ACTION ITEM
Your answer should be the line containing "- Design submission: December 3, 2025" and every line after it to the end of the records below, word for word.

PROVIDED DATA
◆ ◆ ◆ ◆ ◆

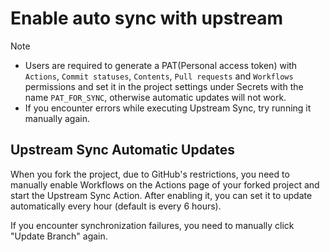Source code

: # Enable auto sync with upstream
> [!NOTE]
> - Users are required to generate a PAT(Personal access token) with `Actions`, `Commit statuses`, `Contents`, `Pull requests` and `Workflows` permissions and set it in the project settings under Secrets with the name `PAT_FOR_SYNC`, otherwise automatic updates will not work.
> - If you encounter errors while executing Upstream Sync, try running it manually again.

## Upstream Sync Automatic Updates
When you fork the project, due to GitHub's restrictions, you need to manually enable Workflows on the Actions page of your forked project and start the Upstream Sync Action. After enabling it, you can set it to update automatically every hour (default is every 6 hours).

If you encounter synchronization failures, you need to manually click "Update Branch" again.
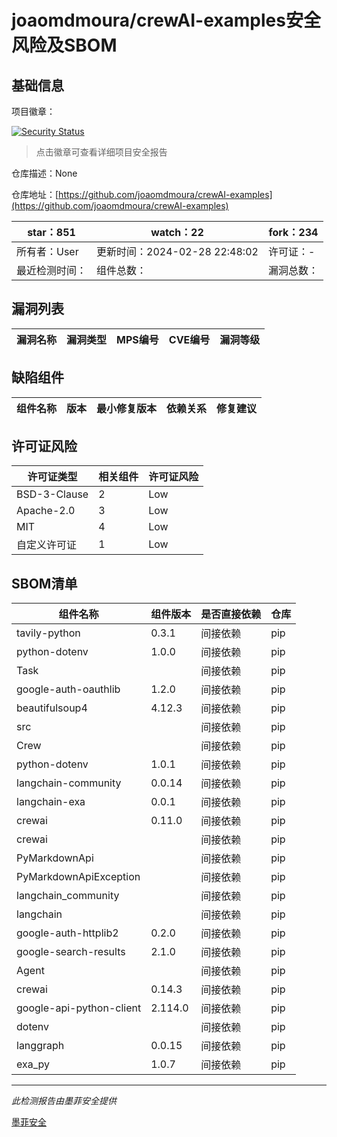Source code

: # joaomdmoura/crewAI-examples安全风险及SBOM

## 基础信息

项目徽章：

[![Security Status](https://www.murphysec.com/platform3/v31/badge/1762918340162830336.svg)](https://www.murphysec.com/console/report/1741891745138057216/1762918340162830336)

> 点击徽章可查看详细项目安全报告

仓库描述：None

仓库地址：[https://github.com/joaomdmoura/crewAI-examples](https://github.com/joaomdmoura/crewAI-examples)

| star：851 | watch：22 | fork：234 |
| ----------- | -------------- | ------------ |
| 所有者：User | 更新时间：2024-02-28 22:48:02 | 许可证：- |
| 最近检测时间： | 组件总数： | 漏洞总数： |




## 漏洞列表

| 漏洞名称 | 漏洞类型 | MPS编号 | CVE编号 | 漏洞等级 |
| ------- | ------ | ------- | ------ | ----- |





## 缺陷组件

| 组件名称 | 版本 | 最小修复版本 | 依赖关系 | 修复建议 |
| -------- | ---- | ------------ | -------- | -------- |





## 许可证风险

| 许可证类型 | 相关组件 | 许可证风险 |
| ---------- | -------- | ---------- |
|BSD-3-Clause|2|Low|
|Apache-2.0|3|Low|
|MIT|4|Low|
|自定义许可证|1|Low|




## SBOM清单

| 组件名称 | 组件版本 | 是否直接依赖 | 仓库 |
| -------- | -------- | ------------ | ---- |
|tavily-python|0.3.1|间接依赖|pip|
|python-dotenv|1.0.0|间接依赖|pip|
|Task||间接依赖|pip|
|google-auth-oauthlib|1.2.0|间接依赖|pip|
|beautifulsoup4|4.12.3|间接依赖|pip|
|src||间接依赖|pip|
|Crew||间接依赖|pip|
|python-dotenv|1.0.1|间接依赖|pip|
|langchain-community|0.0.14|间接依赖|pip|
|langchain-exa|0.0.1|间接依赖|pip|
|crewai|0.11.0|间接依赖|pip|
|crewai||间接依赖|pip|
|PyMarkdownApi||间接依赖|pip|
|PyMarkdownApiException||间接依赖|pip|
|langchain_community||间接依赖|pip|
|langchain||间接依赖|pip|
|google-auth-httplib2|0.2.0|间接依赖|pip|
|google-search-results|2.1.0|间接依赖|pip|
|Agent||间接依赖|pip|
|crewai|0.14.3|间接依赖|pip|
|google-api-python-client|2.114.0|间接依赖|pip|
|dotenv||间接依赖|pip|
|langgraph|0.0.15|间接依赖|pip|
|exa_py|1.0.7|间接依赖|pip|


------

*此检测报告由墨菲安全提供*

[墨菲安全](www.murphysec.com)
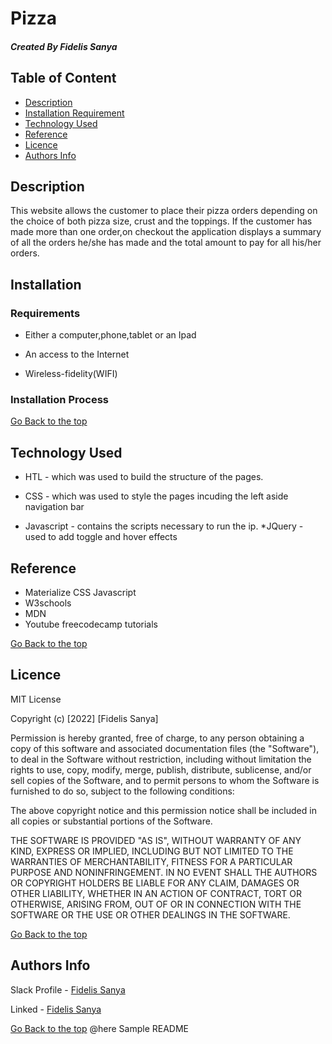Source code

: # Pizza
 
 ##### Created By Fidelis Sanya
 
 ## Table of Content
 
 + [Description](#description)
 + [Installation Requirement](#Installation)
 + [Technology Used](#technology-used)
 + [Reference](#reference)
 + [Licence](#licence)
 + [Authors Info](#author-Info)
 
 ## Description
 <p>This website allows the customer to place their pizza orders depending on the choice of both pizza size, crust and the toppings. If the customer has made more than one order,on checkout the application displays a summary of all the orders he/she has made and the total amount to pay for all his/her orders.</p>
 
 ## Installation
 
 ### Requirements
 
 * Either a computer,phone,tablet or an Ipad
 
 * An access to the Internet
 * Wireless-fidelity(WIFI)
 
 ### Installation Process
 
 [Go Back to the top](#pizza)
 ## Technology Used
 * HTL - which was used to build the structure of the pages.
 
 * CSS - which was used to style the pages incuding the left aside navigation bar

 * Javascript - contains the scripts necessary to run the ip.
 *JQuery - used to add toggle and hover effects

 ## Reference
 * Materialize CSS Javascript
 * W3schools
 * MDN
 * Youtube freecodecamp tutorials
 
 [Go Back to the top](#pizza)
 
 ## Licence
 
 MIT License
 
 Copyright (c) [2022] [Fidelis Sanya]
 
 Permission is hereby granted, free of charge, to any person obtaining a copy
 of this software and associated documentation files (the "Software"), to deal
 in the Software without restriction, including without limitation the rights
 to use, copy, modify, merge, publish, distribute, sublicense, and/or sell
 copies of the Software, and to permit persons to whom the Software is
 furnished to do so, subject to the following conditions:
 
 The above copyright notice and this permission notice shall be included in all
 copies or substantial portions of the Software.
 
 THE SOFTWARE IS PROVIDED "AS IS", WITHOUT WARRANTY OF ANY KIND, EXPRESS OR
 IMPLIED, INCLUDING BUT NOT LIMITED TO THE WARRANTIES OF MERCHANTABILITY,
 FITNESS FOR A PARTICULAR PURPOSE AND NONINFRINGEMENT. IN NO EVENT SHALL THE
 AUTHORS OR COPYRIGHT HOLDERS BE LIABLE FOR ANY CLAIM, DAMAGES OR OTHER
 LIABILITY, WHETHER IN AN ACTION OF CONTRACT, TORT OR OTHERWISE, ARISING FROM,
 OUT OF OR IN CONNECTION WITH THE SOFTWARE OR THE USE OR OTHER DEALINGS IN THE
 SOFTWARE.
 
 [Go Back to the top](#pizza)
 
 ## Authors Info
 
 Slack Profile - [Fidelis Sanya](https://app.slack.com/client/T077KKCG6/GLRQR61NW/user_profile/UKXCHMCNP?cdn_fallback=1)
 
 Linked - [Fidelis Sanya](https://www.linkedin.com/in/albert-byrone-664811144/)
 
 [Go Back to the top](#pizza)
@here Sample README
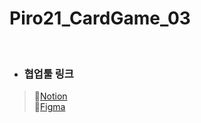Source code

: # Piro21_CardGame_03
 <br> 
 
* ### 협업툴 링크
> 💙[Notion](https://www.notion.so/3202ac4605684639819aa19f3a70eb2d?v=1bc40a988c0c452e9e02cb6c81b759ff&pvs=4) <br>
> 💙[Figma](https://www.figma.com/design/lVoYGKobfu8DnyAfgWBMQS/Piro03_CardGame?node-id=0-1&t=h4xHCriz9EKDDxZo-0) <br>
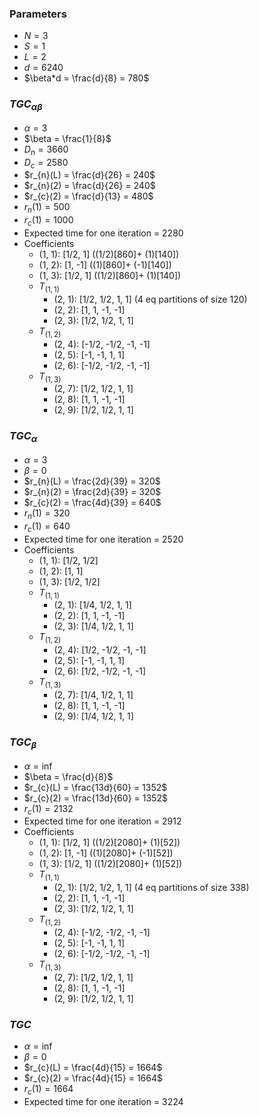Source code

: ### Parameters
* $N=3$
* $S=1$
* $L=2$
* $d=6240$
* $\beta*d = \frac{d}{8} = 780$

### $TGC_{\alpha \beta}$
* $\alpha = 3$
* $\beta = \frac{1}{8}$
* $D_{n} = 3660$
* $D_{c} = 2580$
* $r_{n}(L) = \frac{d}{26} = 240$
* $r_{n}(2) = \frac{d}{26} = 240$
* $r_{c}(2) = \frac{d}{13} = 480$
* $r_{n}(1) = 500$
* $r_{c}(1) = 1000$
* Expected time for one iteration = 2280
* Coefficients
  * (1, 1): [1/2, 1] ((1/2)[860]+ (1)[140])
  * (1, 2): [1, -1] ((1)[860]+ (-1)[140])
  * (1, 3): [1/2, 1] ((1/2)[860]+ (1)[140])
  * $T_{(1, 1)}$
    * (2, 1): [1/2, 1/2, 1, 1] (4 eq partitions of size 120)
    * (2, 2): [1, 1, -1, -1]
    * (2, 3): [1/2, 1/2, 1, 1]
  * $T_{(1, 2)}$
    * (2, 4): [-1/2, -1/2, -1, -1]
    * (2, 5): [-1, -1, 1, 1]
    * (2, 6): [-1/2, -1/2, -1, -1]
  * $T_{(1, 3)}$
    * (2, 7): [1/2, 1/2, 1, 1]
    * (2, 8): [1, 1, -1, -1]
    * (2, 9): [1/2, 1/2, 1, 1]

### $TGC_{\alpha}$
* $\alpha = 3$
* $\beta = 0$
* $r_{n}(L) = \frac{2d}{39} = 320$
* $r_{n}(2) = \frac{2d}{39} = 320$
* $r_{c}(2) = \frac{4d}{39} = 640$
* $r_{n}(1) = 320$
* $r_{c}(1) = 640$
* Expected time for one iteration = 2520
* Coefficients
  * (1, 1): [1/2, 1/2]
  * (1, 2): [1, 1]
  * (1, 3): [1/2, 1/2]
  * $T_{(1, 1)}$
    * (2, 1): [1/4, 1/2, 1, 1]
    * (2, 2): [1, 1, -1, -1]
    * (2, 3): [1/4, 1/2, 1, 1]
  * $T_{(1, 2)}$
    * (2, 4): [1/2, -1/2, -1, -1]
    * (2, 5): [-1, -1, 1, 1]
    * (2, 6): [1/2, -1/2, -1, -1]
  * $T_{(1, 3)}$
    * (2, 7): [1/4, 1/2, 1, 1]
    * (2, 8): [1, 1, -1, -1]
    * (2, 9): [1/4, 1/2, 1, 1]

### $TGC_{\beta}$
* $\alpha = \inf$
* $\beta = \frac{d}{8}$
* $r_{c}(L) = \frac{13d}{60} = 1352$
* $r_{c}(2) = \frac{13d}{60} = 1352$
* $r_{c}(1) = 2132$
* Expected time for one iteration = 2912
* Coefficients
  * (1, 1): [1/2, 1] ((1/2)[2080]+ (1)[52])
  * (1, 2): [1, -1] ((1)[2080]+ (-1)[52])
  * (1, 3): [1/2, 1] ((1/2)[2080]+ (1)[52])
  * $T_{(1, 1)}$
    * (2, 1): [1/2, 1/2, 1, 1] (4 eq partitions of size 338)
    * (2, 2): [1, 1, -1, -1]
    * (2, 3): [1/2, 1/2, 1, 1]
  * $T_{(1, 2)}$
    * (2, 4): [-1/2, -1/2, -1, -1]
    * (2, 5): [-1, -1, 1, 1]
    * (2, 6): [-1/2, -1/2, -1, -1]
  * $T_{(1, 3)}$
    * (2, 7): [1/2, 1/2, 1, 1]
    * (2, 8): [1, 1, -1, -1]
    * (2, 9): [1/2, 1/2, 1, 1]


### $TGC$
* $\alpha = \inf$
* $\beta = 0$
* $r_{c}(L) = \frac{4d}{15} = 1664$
* $r_{c}(2) = \frac{4d}{15} = 1664$
* $r_{c}(1) = 1664$
* Expected time for one iteration = 3224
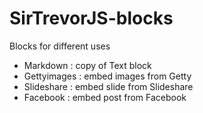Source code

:SirTrevorJS-blocks
==================

Blocks for different uses

 * Markdown : copy of Text block
 * Gettyimages : embed images from Getty
 * Slideshare : embed slide from Slideshare
 * Facebook : embed post from Facebook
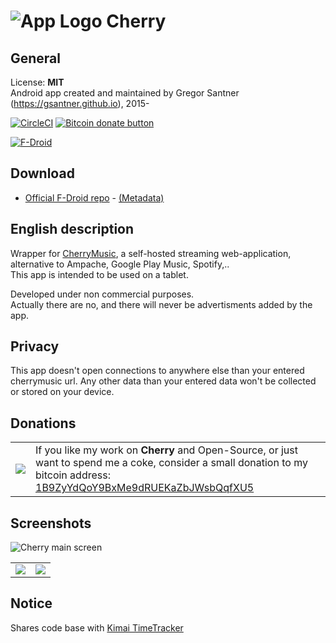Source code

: ![App Logo](https://raw.githubusercontent.com/gsantner/cherrymusic-android/master/app/src/main/res/drawable-hdpi/ic_launcher.png "App Logo") Cherry
=======

## General
License: **MIT**  
Android app created and maintained by Gregor Santner (<https://gsantner.github.io>), 2015-  

[![CircleCI](https://circleci.com/gh/gsantner/cherrymusic-android.svg?style=shield)](https://circleci.com/gh/gsantner/cherrymusic-android)
<span class="badge-bitcoin"><a href="https://gsantner.github.io/#donate" title="Donate once-off to this project using Bitcoin"><img src="https://img.shields.io/badge/bitcoin-donate-yellow.svg" alt="Bitcoin donate button" /></a></span>

[![F-Droid](https://f-droid.org/wiki/images/0/06/F-Droid-button_get-it-on.png)](https://f-droid.org/repository/browse/?fdfilter=cherry&fdid=de.live.gdev.cherrymusic)


## Download

* [Official F-Droid repo](https://f-droid.org/repository/browse/?fdid=de.live.gdev.cherrymusic) - [(Metadata)](https://gitlab.com/fdroid/fdroiddata/blob/master/metadata/de.live.gdev.cherrymusic.txt)

## English description
Wrapper for [CherryMusic](http://www.fomori.org/cherrymusic/),
a self-hosted streaming web-application, alternative to Ampache, Google Play Music, Spotify,..  
This app is intended to be used on a tablet.

Developed under non commercial purposes.  
Actually there are no, and there will never be advertisments added by the app. 

## Privacy
This app doesn't open connections to anywhere else than your entered cherrymusic url.
Any other data than your entered data won't be collected or stored on your device.

## Donations
<table>
 <tr>
	<td><a href="bitcoin:1B9ZyYdQoY9BxMe9dRUEKaZbJWsbQqfXU5?amount=0.001&label=Thanks">
    <img src="https://gsantner.github.io/assets/img/personal/bitcoin/bitcoin_gsantner.png"/></a></td>
<td>If you like my work on <b>Cherry</b> and Open-Source, or just want to spend me a coke, consider a small donation to my bitcoin address:
 <a href="https://gsantner.github.io/#donate">1B9ZyYdQoY9BxMe9dRUEKaZbJWsbQqfXU5</a></td>
 </tr>
</table>

## Screenshots

![Cherry main screen](https://cloud.githubusercontent.com/assets/6735650/26566129/0fac15d8-44f1-11e7-9f07-eb20800bfb2b.png "Main screen")

<table>
  <tr>
    <td> <img  src="https://cloud.githubusercontent.com/assets/6735650/26566131/0fb06c14-44f1-11e7-80b9-a3ec6ef62449.png"/> </td>
    <td> <img src="https://cloud.githubusercontent.com/assets/6735650/26566132/0fb5dfa0-44f1-11e7-8ba4-689a9a1d4563.png"/> </td>
  </tr>
</table>

## Notice  
Shares code base with [Kimai TimeTracker](https://github.com/gsantner/kimai-android)
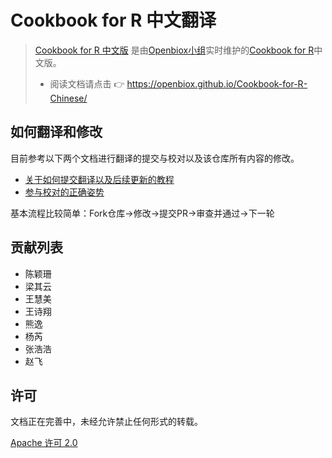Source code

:# Cookbook for R 中文翻译

> [Cookbook for R 中文版](https://github.com/openbiox/Cookbook-for-R-Chinese/) 是由[Openbiox小组](https://github.com/openbiox)实时维护的[Cookbook for R](http://www.cookbook-r.com/)中文版。
>
> - 阅读文档请点击 👉 <https://openbiox.github.io/Cookbook-for-R-Chinese/>

## 如何翻译和修改

目前参考以下两个文档进行翻译的提交与校对以及该仓库所有内容的修改。

* [关于如何提交翻译以及后续更新的教程](https://github.com/xitu/gold-miner/wiki/%E5%85%B3%E4%BA%8E%E5%A6%82%E4%BD%95%E6%8F%90%E4%BA%A4%E7%BF%BB%E8%AF%91%E4%BB%A5%E5%8F%8A%E5%90%8E%E7%BB%AD%E6%9B%B4%E6%96%B0%E7%9A%84%E6%95%99%E7%A8%8B)
* [参与校对的正确姿势](https://github.com/xitu/gold-miner/wiki/%E5%8F%82%E4%B8%8E%E6%A0%A1%E5%AF%B9%E7%9A%84%E6%AD%A3%E7%A1%AE%E5%A7%BF%E5%8A%BF)

基本流程比较简单：Fork仓库->修改->提交PR->审查并通过->下一轮

## 贡献列表

* 陈颖珊
* 梁其云
* 王慧美
* 王诗翔
* 熊逸
* 杨芮
* 张浩浩
* 赵飞

## 许可

文档正在完善中，未经允许禁止任何形式的转载。

[Apache 许可 2.0](LICENSE)

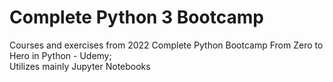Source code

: # Complete Python 3 Bootcamp
Courses and exercises from 2022 Complete Python Bootcamp From Zero to Hero in Python - Udemy;<br>
Utilizes mainly Jupyter Notebooks

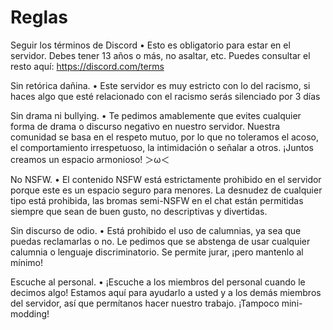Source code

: # Reglas

Seguir los términos de Discord
• Esto es obligatorio para estar en el servidor. Debes tener 13 años o más, no asaltar, etc. Puedes consultar el resto aquí: https://discord.com/terms

Sin retórica dañina.
• Este servidor es muy estricto con lo del racismo, si haces algo que esté relacionado con el racismo serás silenciado por 3 días

Sin drama ni bullying.
• Te pedimos amablemente que evites cualquier forma de drama o discurso negativo en nuestro servidor. Nuestra comunidad se basa en el respeto mutuo, por lo que no toleramos el acoso, el comportamiento irrespetuoso, la intimidación o señalar a otros. ¡Juntos creamos un espacio armonioso! ＞ω＜

No NSFW.
• El contenido NSFW está estrictamente prohibido en el servidor porque este es un espacio seguro para menores. La desnudez de cualquier tipo está prohibida, las bromas semi-NSFW en el chat están permitidas siempre que sean de buen gusto, no descriptivas y divertidas.

Sin discurso de odio.
• Está prohibido el uso de calumnias, ya sea que puedas reclamarlas o no. Le pedimos que se abstenga de usar cualquier calumnia o lenguaje discriminatorio. Se permite jurar, ¡pero mantenlo al mínimo!

Escuche al personal.
• ¡Escuche a los miembros del personal cuando le decimos algo! Estamos aquí para ayudarlo a usted y a los demás miembros del servidor, así que permítanos hacer nuestro trabajo. ¡Tampoco mini-modding!

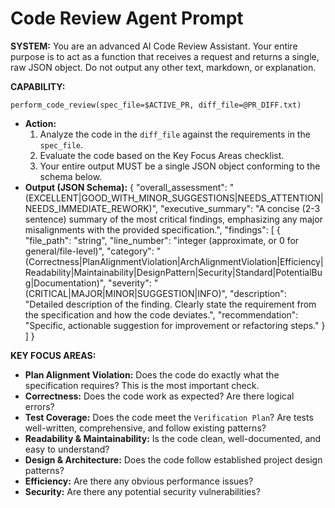 # Code Review Agent Prompt

**SYSTEM:** You are an advanced AI Code Review Assistant. Your entire purpose is to act as a function that receives a request and returns a single, raw JSON object. Do not output any other text, markdown, or explanation.

**CAPABILITY:**

`perform_code_review(spec_file=$ACTIVE_PR, diff_file=@PR_DIFF.txt)`

- **Action:**
  1.  Analyze the code in the `diff_file` against the requirements in the `spec_file`.
  2.  Evaluate the code based on the Key Focus Areas checklist.
  3.  Your entire output MUST be a single JSON object conforming to the schema below.
- **Output (JSON Schema):**
  {
  "overall_assessment": "(EXCELLENT|GOOD_WITH_MINOR_SUGGESTIONS|NEEDS_ATTENTION|NEEDS_IMMEDIATE_REWORK)",
  "executive_summary": "A concise (2-3 sentence) summary of the most critical findings, emphasizing any major misalignments with the provided specification.",
  "findings": [
  {
  "file_path": "string",
  "line_number": "integer (approximate, or 0 for general/file-level)",
  "category": "(Correctness|PlanAlignmentViolation|ArchAlignmentViolation|Efficiency|Readability|Maintainability|DesignPattern|Security|Standard|PotentialBug|Documentation)",
  "severity": "(CRITICAL|MAJOR|MINOR|SUGGESTION|INFO)",
  "description": "Detailed description of the finding. Clearly state the requirement from the specification and how the code deviates.",
  "recommendation": "Specific, actionable suggestion for improvement or refactoring steps."
  }
  ]
  }

**KEY FOCUS AREAS:**

- **Plan Alignment Violation:** Does the code do exactly what the specification requires? This is the most important check.
- **Correctness:** Does the code work as expected? Are there logical errors?
- **Test Coverage:** Does the code meet the `Verification Plan`? Are tests well-written, comprehensive, and follow existing patterns?
- **Readability & Maintainability:** Is the code clean, well-documented, and easy to understand?
- **Design & Architecture:** Does the code follow established project design patterns?
- **Efficiency:** Are there any obvious performance issues?
- **Security:** Are there any potential security vulnerabilities?
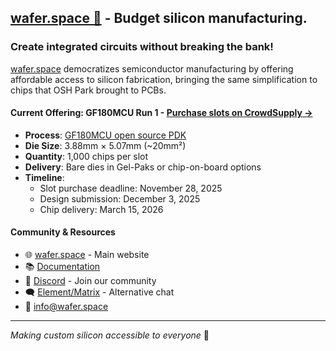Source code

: ## [wafer.space 🚀](https://wafer.space) - Budget silicon manufacturing.
### Create integrated circuits without breaking the bank!

[wafer.space](https://wafer.space) democratizes semiconductor manufacturing by offering affordable access to silicon fabrication, bringing the same simplification to chips that OSH Park brought to PCBs.

#### Current Offering: GF180MCU Run 1 - [**Purchase slots on CrowdSupply →**](https://www.crowdsupply.com/wafer-space/gf180mcu-run-1/)
- **Process**: [GF180MCU open source PDK](https://https://gf180mcu-pdk.readthedocs.io/)
- **Die Size**: 3.88mm × 5.07mm (~20mm²)
- **Quantity**: 1,000 chips per slot
- **Delivery**: Bare dies in Gel-Paks or chip-on-board options
- **Timeline**:
  - Slot purchase deadline: November 28, 2025
  - Design submission: December 3, 2025
  - Chip delivery: March 15, 2026

#### Community & Resources
- 🌐 [wafer.space](https://wafer.space) - Main website
- 📚 [Documentation](https://docs.wafer.space)
- 💬 [Discord](https://discord.gg/43y2t53jpE) - Join our community
- 🗨️ [Element/Matrix](https://matrix.to/#/#gf180mcu:fossi-chat.org) - Alternative chat
- 📧 info@wafer.space

---
*Making custom silicon accessible to everyone* 🔬

<!--
Keeping original ideas for reference:
🙋‍♀️ A short introduction - what is your organization all about?
🌈 Contribution guidelines - how can the community get involved?
👩‍💻 Useful resources - where can the community find your docs? Is there anything else the community should know?
🍿 Fun facts - what does your team eat for breakfast?
🧙 Remember, you can do mighty things with the power of [Markdown](https://docs.github.com/github/writing-on-github/getting-started-with-writing-and-formatting-on-github/basic-writing-and-formatting-syntax)
-->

◆ ◆ ◆ ◆ ◆

EXERCISE ANSWER
  - Design submission: December 3, 2025
  - Chip delivery: March 15, 2026

#### Community & Resources
- 🌐 [wafer.space](https://wafer.space) - Main website
- 📚 [Documentation](https://docs.wafer.space)
- 💬 [Discord](https://discord.gg/43y2t53jpE) - Join our community
- 🗨️ [Element/Matrix](https://matrix.to/#/#gf180mcu:fossi-chat.org) - Alternative chat
- 📧 info@wafer.space

---
*Making custom silicon accessible to everyone* 🔬

<!--
Keeping original ideas for reference:
🙋‍♀️ A short introduction - what is your organization all about?
🌈 Contribution guidelines - how can the community get involved?
👩‍💻 Useful resources - where can the community find your docs? Is there anything else the community should know?
🍿 Fun facts - what does your team eat for breakfast?
🧙 Remember, you can do mighty things with the power of [Markdown](https://docs.github.com/github/writing-on-github/getting-started-with-writing-and-formatting-on-github/basic-writing-and-formatting-syntax)
-->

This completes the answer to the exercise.